Lincoln University, Barnes Foundation Settle Differences

Lincoln University, Barnes Foundation Settle Differences
Compromise would allow relocation of art collection; governor promises Lincoln millions
By Kendra Hamilton and wire reports

PHILADELPHIA

We’re all on our knees with our hands clasped in prayer,” said Kimberly Camp, executive director of the Barnes Foundation, on the eve of a historic vote by the Lincoln University board of trustees that would determine her institution’s future.

Camp’s prayers and those of the Barnes’ supporters were answered when the Lincoln trustees voted overwhelmingly to accept a compromise that would allow the Barnes to change the makeup of its governance board late last month. Before the Barnes’ founder Dr. Albert C. Barnes died in 1951, he granted the historically Black institution in rural Chester County the right to nominate four of his board’s five trustees (see Black Issues, July 17). Now Lincoln will nominate five of an expanded 15-member board of trustees.

The vote removes the last hurdle in the Barnes’ fight to partner with the Pew Charitable Trusts and the Annenberg and Lenfest foundations in moving its storied art collection — with a value estimated between $6 billion and $25 billion — from its current home in Lower Merion Township to a site in the city of Philadelphia.

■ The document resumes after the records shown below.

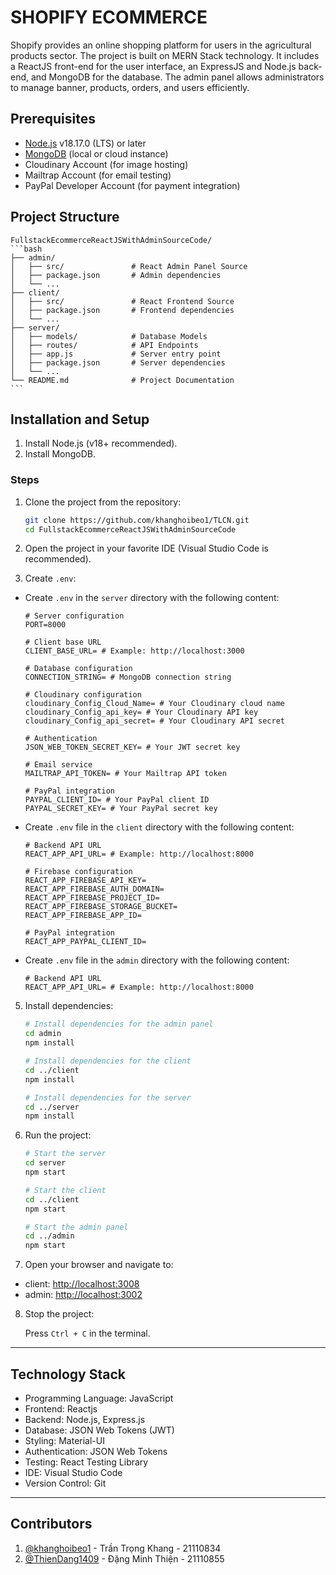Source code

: # SHOPIFY ECOMMERCE

Shopify provides an online shopping platform for users in the agricultural products sector. The project is built on MERN Stack technology. It includes a ReactJS front-end for the user interface, an ExpressJS and Node.js back-end, and MongoDB for the database. The admin panel allows administrators to manage banner, products, orders, and users efficiently.

## Prerequisites

- [Node.js](https://nodejs.org/en/download/package-manager) v18.17.0 (LTS) or later
- [MongoDB](https://www.mongodb.com/) (local or cloud instance)
- Cloudinary Account (for image hosting)
- Mailtrap Account (for email testing)
- PayPal Developer Account (for payment integration)

## Project Structure
    FullstackEcommerceReactJSWithAdminSourceCode/
    ```bash
    ├── admin/
    │   ├── src/               # React Admin Panel Source
    │   ├── package.json       # Admin dependencies
    │   └── ...
    ├── client/
    │   ├── src/               # React Frontend Source
    │   ├── package.json       # Frontend dependencies
    │   └── ...
    ├── server/
    │   ├── models/            # Database Models
    │   ├── routes/            # API Endpoints
    │   ├── app.js             # Server entry point
    │   ├── package.json       # Server dependencies
    │   └── ...
    └── README.md              # Project Documentation
    ```

## Installation and Setup
1. Install Node.js (v18+ recommended).
2. Install MongoDB.

### Steps

1. Clone the project from the repository:

    ```sh
    git clone https://github.com/khanghoibeo1/TLCN.git
    cd FullstackEcommerceReactJSWithAdminSourceCode
    ```

2. Open the project in your favorite IDE (Visual Studio Code is recommended).

3. Create `.env`:
- Create `.env` in the `server` directory with the following content:

    ```plaintext
    # Server configuration
    PORT=8000
    
    # Client base URL
    CLIENT_BASE_URL= # Example: http://localhost:3000
    
    # Database configuration
    CONNECTION_STRING= # MongoDB connection string
    
    # Cloudinary configuration
    cloudinary_Config_Cloud_Name= # Your Cloudinary cloud name
    cloudinary_Config_api_key= # Your Cloudinary API key
    cloudinary_Config_api_secret= # Your Cloudinary API secret
    
    # Authentication
    JSON_WEB_TOKEN_SECRET_KEY= # Your JWT secret key
    
    # Email service
    MAILTRAP_API_TOKEN= # Your Mailtrap API token
    
    # PayPal integration
    PAYPAL_CLIENT_ID= # Your PayPal client ID
    PAYPAL_SECRET_KEY= # Your PayPal secret key
    ```
- Create `.env` file in the `client` directory with the following content:

    ```plaintext
    # Backend API URL
    REACT_APP_API_URL= # Example: http://localhost:8000
    
    # Firebase configuration
    REACT_APP_FIREBASE_API_KEY=
    REACT_APP_FIREBASE_AUTH_DOMAIN=
    REACT_APP_FIREBASE_PROJECT_ID=
    REACT_APP_FIREBASE_STORAGE_BUCKET=
    REACT_APP_FIREBASE_APP_ID=
    
    # PayPal integration
    REACT_APP_PAYPAL_CLIENT_ID=
    ```
- Create `.env` file in the `admin` directory with the following content:

    ```plaintext
    # Backend API URL
    REACT_APP_API_URL= # Example: http://localhost:8000
    ```
5. Install dependencies:

    ```sh
    # Install dependencies for the admin panel
    cd admin
    npm install
    
    # Install dependencies for the client
    cd ../client
    npm install
    
    # Install dependencies for the server
    cd ../server
    npm install
    ```

6. Run the project:

    ```sh
    # Start the server
    cd server
    npm start
    
    # Start the client
    cd ../client
    npm start
    
    # Start the admin panel
    cd ../admin
    npm start
    ```

7. Open your browser and navigate to:
- client: [http://localhost:3008](http://localhost:3008)
- admin: [http://localhost:3002](http://localhost:3002)

8. Stop the project:

    Press `Ctrl + C` in the terminal.

---
## Technology Stack

- Programming Language: JavaScript
- Frontend: Reactjs
- Backend: Node.js, Express.js
- Database: JSON Web Tokens (JWT)
- Styling: Material-UI
- Authentication: JSON Web Tokens
- Testing: React Testing Library
- IDE: Visual Studio Code
- Version Control: Git

---
## Contributors

1. [@khanghoibeo1](https://github.com/khanghoibeo1) - Trần Trọng Khang - 21110834
2. [@ThienDang1409](https://github.com/ThienDang1409) - Đặng Minh Thiện - 21110855
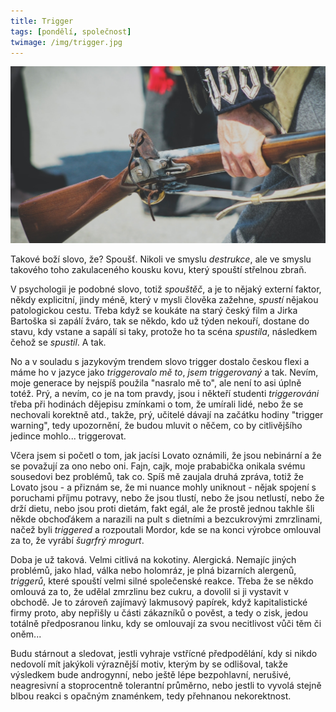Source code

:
 ```yaml
---
title: Trigger
tags: [pondělí, společnost]
twimage: /img/trigger.jpg
---
```


![cover](/img/trigger.jpg)

Takové boží slovo, že? Spoušť. Nikoli ve smyslu _destrukce_, ale ve smyslu takového toho zakulaceného kousku kovu, který spouští střelnou zbraň.

V psychologii je podobné slovo, totiž _spouštěč_, a je to nějaký externí faktor, někdy explicitní, jindy méně, který v mysli člověka zažehne, _spustí_ nějakou patologickou cestu. Třeba když se koukáte na starý český film a Jirka Bartoška si zapálí žváro, tak se někdo, kdo už týden nekouří, dostane do stavu, kdy vstane a sapálí si taky, protože ho ta scéna _spustila_, následkem čehož se _spustil_. A tak.

No a v souladu s jazykovým trendem slovo trigger dostalo českou flexi a máme ho v jazyce jako _triggerovalo mě to_, _jsem triggerovaný_ a tak. Nevím, moje generace by nejspíš použila "nasralo mě to", ale není to asi úplně totéž. Prý, a nevím, co je na tom pravdy, jsou i někteří studenti _triggerováni_ třeba při hodinách dějepisu zmínkami o tom, že umírali lidé, nebo že se nechovali korektně atd., takže, prý, učitelé dávají na začátku hodiny "trigger warning", tedy upozornění, že budou mluvit o něčem, co by citlivějšího jedince mohlo... triggerovat.

Včera jsem si početl o tom, jak jacísi Lovato oznámili, že jsou nebinární a že se považují za ono nebo oni. Fajn, cajk, moje prababička onikala svému sousedovi bez problémů, tak co. Spíš mě zaujala druhá zpráva, totiž že Lovato jsou - a přiznám se, že mi nuance mohly uniknout - nějak spojení s poruchami příjmu potravy, nebo že jsou tlustí, nebo že jsou netlustí, nebo že drží dietu, nebo jsou proti dietám, fakt egál, ale že prostě jednou takhle šli někde obchoďákem a narazili na pult s dietními a bezcukrovými zmrzlinami, načež byli _triggered_ a rozpoutali Mordor, kde se na konci výrobce omlouval za to, že vyrábí _šugrfrý mrogurt_.

Doba je už taková. Velmi citlivá na kokotiny. Alergická. Nemajíc jiných problémů, jako hlad, válka nebo holomráz, je plná bizarních alergenů, _triggerů_, které spouští velmi silné společenské reakce. Třeba že se někdo omlouvá za to, že udělal zmrzlinu bez cukru, a dovolil si ji vystavit v obchodě. Je to zároveň zajímavý lakmusový papírek, když kapitalistické firmy proto, aby nepřišly u části zákazníků o pověst, a tedy o zisk, jedou totálně předposranou linku, kdy se omlouvají za svou necitlivost vůči těm či oněm...

Budu stárnout a sledovat, jestli vyhraje vstřícné předpodělání, kdy si nikdo nedovolí mít jakýkoli výraznější motiv, kterým by se odlišoval, takže výsledkem bude androgynní, nebo ještě lépe bezpohlavní, nerušivé, neagresivní a stoprocentně tolerantní průměrno, nebo jestli to vyvolá stejně blbou reakci s opačným znaménkem, tedy přehnanou nekorektnost.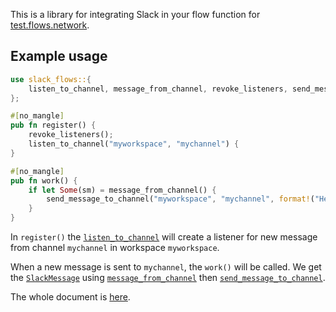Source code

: This is a library for integrating Slack in your flow function for [test.flows.network](https://test.flows.network).

## Example usage
```rust
use slack_flows::{
    listen_to_channel, message_from_channel, revoke_listeners, send_message_to_channel,
};

#[no_mangle]
pub fn register() {
    revoke_listeners();
    listen_to_channel("myworkspace", "mychannel") {
}

#[no_mangle]
pub fn work() {
    if let Some(sm) = message_from_channel() {
        send_message_to_channel("myworkspace", "mychannel", format!("Hello, {}", sm.text));
    }
}
```

In `register()` the [`listen_to_channel`](https://docs.rs/slack-flows/latest/slack_flows/fn.listen_to_channel.html) will create a listener for new message from channel `mychannel` in workspace `myworkspace`.

When a new message is sent to `mychannel`, the `work()` will be called. We get the [`SlackMessage`](https://docs.rs/slack-flows/latest/slack_flows/struct.SlackMessage.html) using [`message_from_channel`](https://docs.rs/slack-flows/latest/slack_flows/fn.message_from_channel.html) then [`send_message_to_channel`](https://docs.rs/slack-flows/latest/slack_flows/fn.send_message_to_channel.html).

The whole document is [here](https://docs.rs/slack-flows).
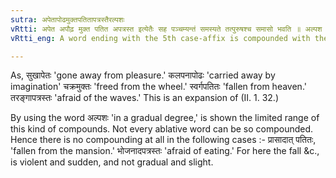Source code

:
 ```yaml
---
sutra: अपेतापोढमुक्तपतितापत्रस्तैरल्पशः
vRtti: अपेत अपौढ़ मुक्त पतित अपत्रस्त इत्येतैः सह पञ्चम्यन्तं समस्यते तत्पुरुषश्च समासो भवति ॥ अल्पश इति समासस्याल्पविषयतामाचष्टे ॥
vRtti_eng: A word ending with the 5th case-affix is compounded with the words _apeta_ \"gone away,\" _apodha_ \"carried away,\" _mukta_ \"freed,\" _patita_ \"fallen,\" _apatrasta_, \"afraid of,\" when the event takes place in a gradual manner, and the compound is called _Tat-purusa_.

---
```

As, सुखापेतः 'gone away from pleasure.' कलपनापोढः 'carried away by imagination' चक्रमुक्तः 'freed from the wheel.' स्वर्गपतितः 'fallen from heaven.' तरङ्गापत्रस्तः 'afraid of the waves.' This is an expansion of (II. 1. 32.)

By using the word अल्पशः 'in a gradual degree,' is shown the limited range of this kind of compounds. Not every ablative word can be so compounded. Hence there is no compounding at all in the following cases :- प्रासादात् पतितः, 'fallen from the mansion.' भोजनादपत्रस्तः 'afraid of eating.' For here the fall &c., is violent and sudden, and not gradual and slight.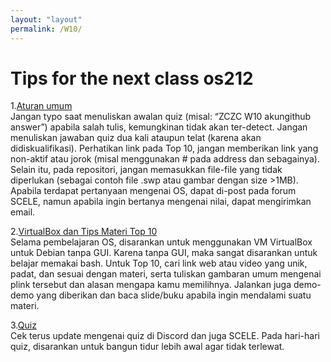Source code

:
 ```yaml
---
layout: "layout"
permalink: /W10/
---
```


# Tips for the next class os212

1.[Aturan umum]()<br>
Jangan typo saat menuliskan awalan quiz (misal: “ZCZC W10 akungithub answer”) apabila salah tulis, kemungkinan tidak akan ter-detect. Jangan menuliskan jawaban quiz dua kali ataupun telat (karena akan didiskualifikasi). Perhatikan link pada Top 10, jangan memberikan link yang non-aktif atau jorok (misal menggunakan # pada address dan sebagainya). Selain itu, pada repositori, jangan memasukkan file-file yang tidak diperlukan (sebagai contoh file .swp atau gambar dengan size >1MB). Apabila terdapat pertanyaan mengenai OS, dapat di-post pada forum SCELE, namun apabila ingin bertanya mengenai nilai, dapat mengirimkan email.

2.[VirtualBox dan Tips Materi Top 10]()<br>
Selama pembelajaran OS, disarankan untuk menggunakan VM VirtualBox untuk Debian tanpa GUI. Karena tanpa GUI, maka sangat disarankan untuk belajar memakai bash. Untuk Top 10, cari link web atau video yang unik, padat, dan sesuai dengan materi, serta tuliskan gambaran umum mengenai plink tersebut dan alasan mengapa kamu memilihnya. Jalankan juga demo-demo yang diberikan dan baca slide/buku apabila ingin mendalami suatu materi.

3.[Quiz]()<br>
Cek terus update mengenai quiz di Discord dan juga SCELE. Pada hari-hari quiz, disarankan untuk bangun tidur lebih awal agar tidak terlewat.

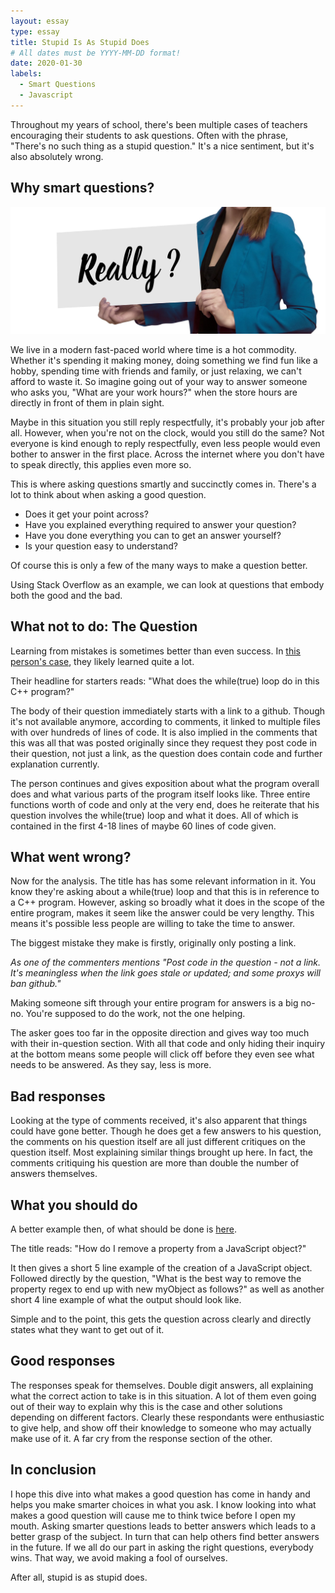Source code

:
 ```yaml
---
layout: essay
type: essay
title: Stupid Is As Stupid Does
# All dates must be YYYY-MM-DD format!
date: 2020-01-30
labels:
  - Smart Questions
  - Javascript
---
```


Throughout my years of school, there's been multiple cases of teachers encouraging their students to ask questions. Often with the phrase, "There's no such thing as a stupid question." It's a nice sentiment, but it's also absolutely wrong.

## Why smart questions?

<img class="ui medium center floated image" src="../images/woman-question.jpg">

We live in a modern fast-paced world where time is a hot commodity. Whether it's spending it making money, doing something we find fun like a hobby, spending time with friends and family, or just relaxing, we can't afford to waste it. So imagine going out of your way to answer someone who asks you, "What are your work hours?" when the store hours are directly in front of them in plain sight.

Maybe in this situation you still reply respectfully, it's probably your job after all. However, when you're not on the clock, would you still do the same? Not everyone is kind enough to reply respectfully, even less people would even bother to answer in the first place. Across the internet where you don't have to speak directly, this applies even more so.

This is where asking questions smartly and succinctly comes in. There's a lot to think about when asking a good question.

* Does it get your point across?
* Have you explained everything required to answer your question?
* Have you done everything you can to get an answer yourself? 
* Is your question easy to understand?

Of course this is only a few of the many ways to make a question better.

Using Stack Overflow as an example, we can look at questions that embody both the good and the bad.

## What not to do: The Question

Learning from mistakes is sometimes better than even success. In [this person's case](https://stackoverflow.com/questions/49196281/what-does-the-whiletrue-loop-do-in-this-c-program), they likely learned quite a lot.

Their headline for starters reads: "What does the while(true) loop do in this C++ program?"

The body of their question immediately starts with a link to a github. Though it's not available anymore, according to comments, it linked to multiple files with over hundreds of lines of code. It is also implied in the comments that this was all that was posted originally since they request they post code in their question, not just a link, as the question does contain code and further explanation currently.

The person continues and gives exposition about what the program overall does and what various parts of the program itself looks like. Three entire functions worth of code and only at the very end, does he reiterate that his question involves the while(true) loop and what it does. All of which is contained in the first 4-18  lines of maybe 60 lines of code given.

## What went wrong?

Now for the analysis. The title has has some relevant information in it. You know they're asking about a while(true) loop and that this is in reference to a C++ program. However, asking so broadly what it does in the scope of the entire program, makes it seem like the answer could be very lengthy. This means it's possible less people are willing to take the time to answer.

The biggest mistake they make is firstly, originally only posting a link.

*As one of the commenters mentions "Post code in the question - not a link. It's meaningless when the link goes stale or updated; and some proxys will ban github."*

Making someone sift through your entire program for answers is a big no-no. You're supposed to do the work, not the one helping.

The asker goes too far in the opposite direction and gives way too much with their in-question section. With all that code and only hiding their inquiry at the bottom means some people will click off before they even see what needs to be answered. As they say, less is more.

## Bad responses

Looking at the type of comments received, it's also apparent that things could have gone better. Though he does get a few answers to his question, the comments on his question itself are all just different critiques on the question itself. Most explaining similar things brought up here. In fact, the comments critiquing his question are more than double the number of answers themselves.

## What you should do

A better example then, of what should be done is [here](https://stackoverflow.com/questions/208105/how-do-i-remove-a-property-from-a-javascript-object).

The title reads: "How do I remove a property from a JavaScript object?"

It then gives a short 5 line example of the creation of a JavaScript object. Followed directly by the question, "What is the best way to remove the property regex to end up with new myObject as follows?" as well as another short 4 line example of what the output should look like.

Simple and to the point, this gets the question across clearly and directly states what they want to get out of it.

## Good responses

The responses speak for themselves. Double digit answers, all explaining what the correct action to take is in this situation. A lot of them even going out of their way to explain why this is the case and other solutions depending on different factors. Clearly these respondants were enthusiastic to give help, and show off their knowledge to someone who may actually make use of it. A far cry from the response section of the other.

## In conclusion

I hope this dive into what makes a good question has come in handy and helps you make smarter choices in what you ask. I know looking into what makes a good question will cause me to think twice before I open my mouth. Asking smarter questions leads to better answers which leads to a better grasp of the subject. In turn that can help others find better answers in the future. If we all do our part in asking the right questions, everybody wins. That way, we avoid making a fool of ourselves.

After all, stupid is as stupid does.
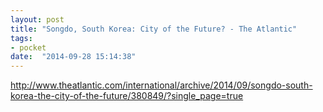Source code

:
 ```yaml
---
layout: post
title: "Songdo, South Korea: City of the Future? - The Atlantic"
tags:
- pocket
date:  "2014-09-28 15:14:38"
---
```


http://www.theatlantic.com/international/archive/2014/09/songdo-south-korea-the-city-of-the-future/380849/?single_page=true

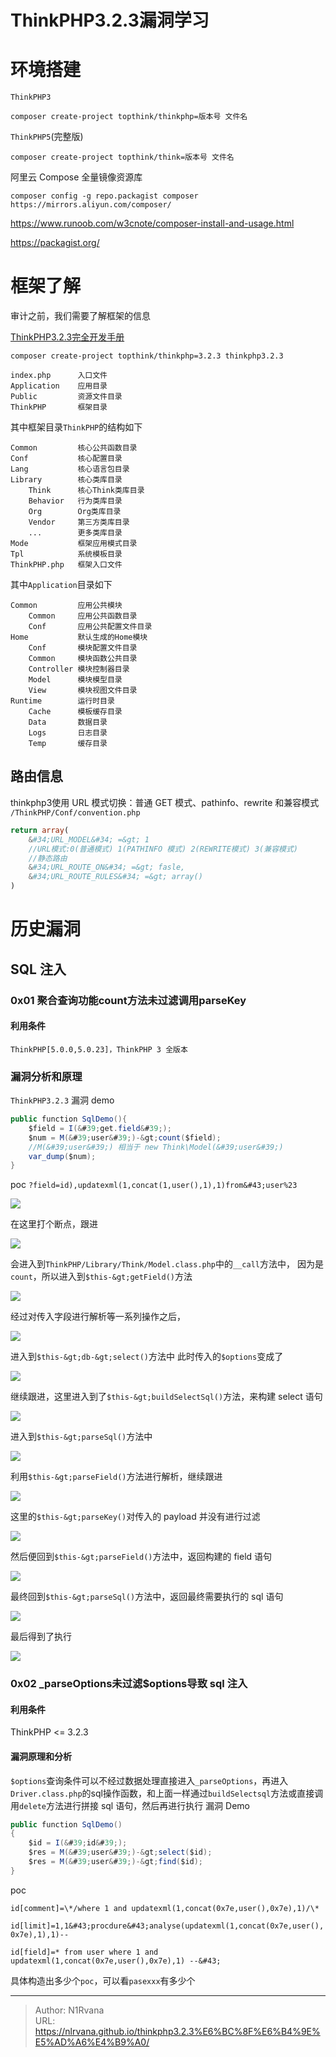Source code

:# ThinkPHP3.2.3漏洞学习


# 环境搭建
`ThinkPHP3`

`composer create-project topthink/thinkphp=版本号 文件名`

`ThinkPHP5`(完整版)

`composer create-project topthink/think=版本号 文件名`

阿里云 Compose 全量镜像资源库

`composer config -g repo.packagist composer https://mirrors.aliyun.com/composer/`

https://www.runoob.com/w3cnote/composer-install-and-usage.html

https://packagist.org/
# 框架了解
审计之前，我们需要了解框架的信息

[ThinkPHP3.2.3完全开发手册](https://www.kancloud.cn/manual/thinkphp/1678)

`composer create-project topthink/thinkphp=3.2.3 thinkphp3.2.3`
```
index.php      入口文件
Application    应用目录
Public         资源文件目录
ThinkPHP       框架目录
```
其中框架目录`ThinkPHP`的结构如下
```
Common         核心公共函数目录
Conf           核心配置目录
Lang           核心语言包目录
Library        核心类库目录
    Think      核心Think类库目录
    Behavior   行为类库目录
    Org        Org类库目录
    Vendor     第三方类库目录
	...        更多类库目录
Mode           框架应用模式目录
Tpl            系统模板目录
ThinkPHP.php   框架入口文件
```
其中`Application`目录如下
```
Common         应用公共模块
    Common     应用公共函数目录
    Conf       应用公共配置文件目录
Home           默认生成的Home模块
    Conf       模块配置文件目录
    Common     模块函数公共目录
    Controller 模块控制器目录
    Model      模块模型目录
    View       模块视图文件目录
Runtime        运行时目录
    Cache      模板缓存目录
    Data       数据目录
    Logs       日志目录
    Temp       缓存目录
```
## 路由信息
thinkphp3使用 URL 模式切换：普通 GET 模式、pathinfo、rewrite 和兼容模式
`/ThinkPHP/Conf/convention.php`
```php
return array(
	&#34;URL_MODEL&#34; =&gt; 1
	//URL模式:0(普通模式) 1(PATHINFO 模式) 2(REWRITE模式) 3(兼容模式)
	//静态路由
	&#34;URL_ROUTE_ON&#34; =&gt; fasle,
	&#34;URL_ROUTE_RULES&#34; =&gt; array()
)
```
# 历史漏洞
## SQL 注入
### 0x01 聚合查询功能count方法未过滤调用parseKey
#### 利用条件
`ThinkPHP[5.0.0,5.0.23]，ThinkPHP 3 全版本`
### 漏洞分析和原理
`ThinkPHP3.2.3`
漏洞 demo
```java
public function SqlDemo(){
	$field = I(&#39;get.field&#39;);
	$num = M(&#39;user&#39;)-&gt;count($field);
	//M(&#39;user&#39;) 相当于 new Think\Model(&#39;user&#39;)
	var_dump($num);
}
```
poc
`?field=id),updatexml(1,concat(1,user(),1),1)from&#43;user%23`

![](https://picture-1304797147.cos.ap-nanjing.myqcloud.com/picture/202401131922219.png)

在这里打个断点，跟进

![](https://picture-1304797147.cos.ap-nanjing.myqcloud.com/picture/202401131922041.png)

会进入到`ThinkPHP/Library/Think/Model.class.php`中的`__call`方法中，
因为是`count`，所以进入到`$this-&gt;getField()`方法

![](https://picture-1304797147.cos.ap-nanjing.myqcloud.com/picture/202401131928555.png)

经过对传入字段进行解析等一系列操作之后，

![](https://picture-1304797147.cos.ap-nanjing.myqcloud.com/picture/202401131931608.png)

进入到`$this-&gt;db-&gt;select()`方法中
此时传入的`$options`变成了

![](https://picture-1304797147.cos.ap-nanjing.myqcloud.com/picture/202401131932383.png)

继续跟进，这里进入到了`$this-&gt;buildSelectSql()`方法，来构建 select 语句

![](https://picture-1304797147.cos.ap-nanjing.myqcloud.com/picture/202401131934433.png)

进入到`$this-&gt;parseSql()`方法中

![](https://picture-1304797147.cos.ap-nanjing.myqcloud.com/picture/202401131934837.png)

利用`$this-&gt;parseField()`方法进行解析，继续跟进

![](https://picture-1304797147.cos.ap-nanjing.myqcloud.com/picture/202401131938968.png)

这里的`$this-&gt;parseKey()`对传入的 payload 并没有进行过滤

![](https://picture-1304797147.cos.ap-nanjing.myqcloud.com/picture/202401131939109.png)

然后便回到`$this-&gt;parseField()`方法中，返回构建的 field 语句

![](https://picture-1304797147.cos.ap-nanjing.myqcloud.com/picture/202401131941304.png)

 最终回到`$this-&gt;parseSql()`方法中，返回最终需要执行的 sql 语句
 
![](https://picture-1304797147.cos.ap-nanjing.myqcloud.com/picture/202401131942656.png)

最后得到了执行

![](https://picture-1304797147.cos.ap-nanjing.myqcloud.com/picture/202401131943511.png)


### 0x02 \_parseOptions未过滤$options导致 sql 注入
#### 利用条件
ThinkPHP &lt;= 3.2.3
#### 漏洞原理和分析
`$options`查询条件可以不经过数据处理直接进入`_parseOptions`，再进入`Driver.class.php`的sql操作函数，和上面一样通过`buildSelectsql`方法或直接调用`delete`方法进行拼接 sql 语句，然后再进行执行
漏洞 Demo
```java
public function SqlDemo()
{
    $id = I(&#39;id&#39;);
    $res = M(&#39;user&#39;)-&gt;select($id);
    $res = M(&#39;user&#39;)-&gt;find($id);
}
```
poc

`id[comment]=\*/where 1 and updatexml(1,concat(0x7e,user(),0x7e),1)/\*`

`id[limit]=1,1&#43;procdure&#43;analyse(updatexml(1,concat(0x7e,user(),0x7e),1),1)--`

`id[field]=* from user where 1 and updatexml(1,concat(0x7e,user(),0x7e),1) --&#43;`

具体构造出多少个`poc`，可以看`pasexxx`有多少个



---

> Author: N1Rvana  
> URL: https://nlrvana.github.io/thinkphp3.2.3%E6%BC%8F%E6%B4%9E%E5%AD%A6%E4%B9%A0/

“This is great news, and another important step in the extraordinary partnership we are forging with Lincoln University,” said Dr. Bernard C. Watson, president of the Barnes Foundation’s board of trustees, in a statement following the vote.

“Today’s agreement ensures a much brighter and more secure future for the Barnes. It will enhance the foundation’s governance and help us finally overcome the financial pressures that have threatened bankruptcy and imperiled our educational mission. And it paves the way for moving the gallery to a location where the public will have much better access to this exceptional treasure.”

The vote, held in the Lincoln student union before a concerned audience of faculty, staff, alumni, government officials, press and the occasional protester, came after an impassioned appeal by Pennsylvania Gov. Ed Rendell stressing the importance of a “yes” vote.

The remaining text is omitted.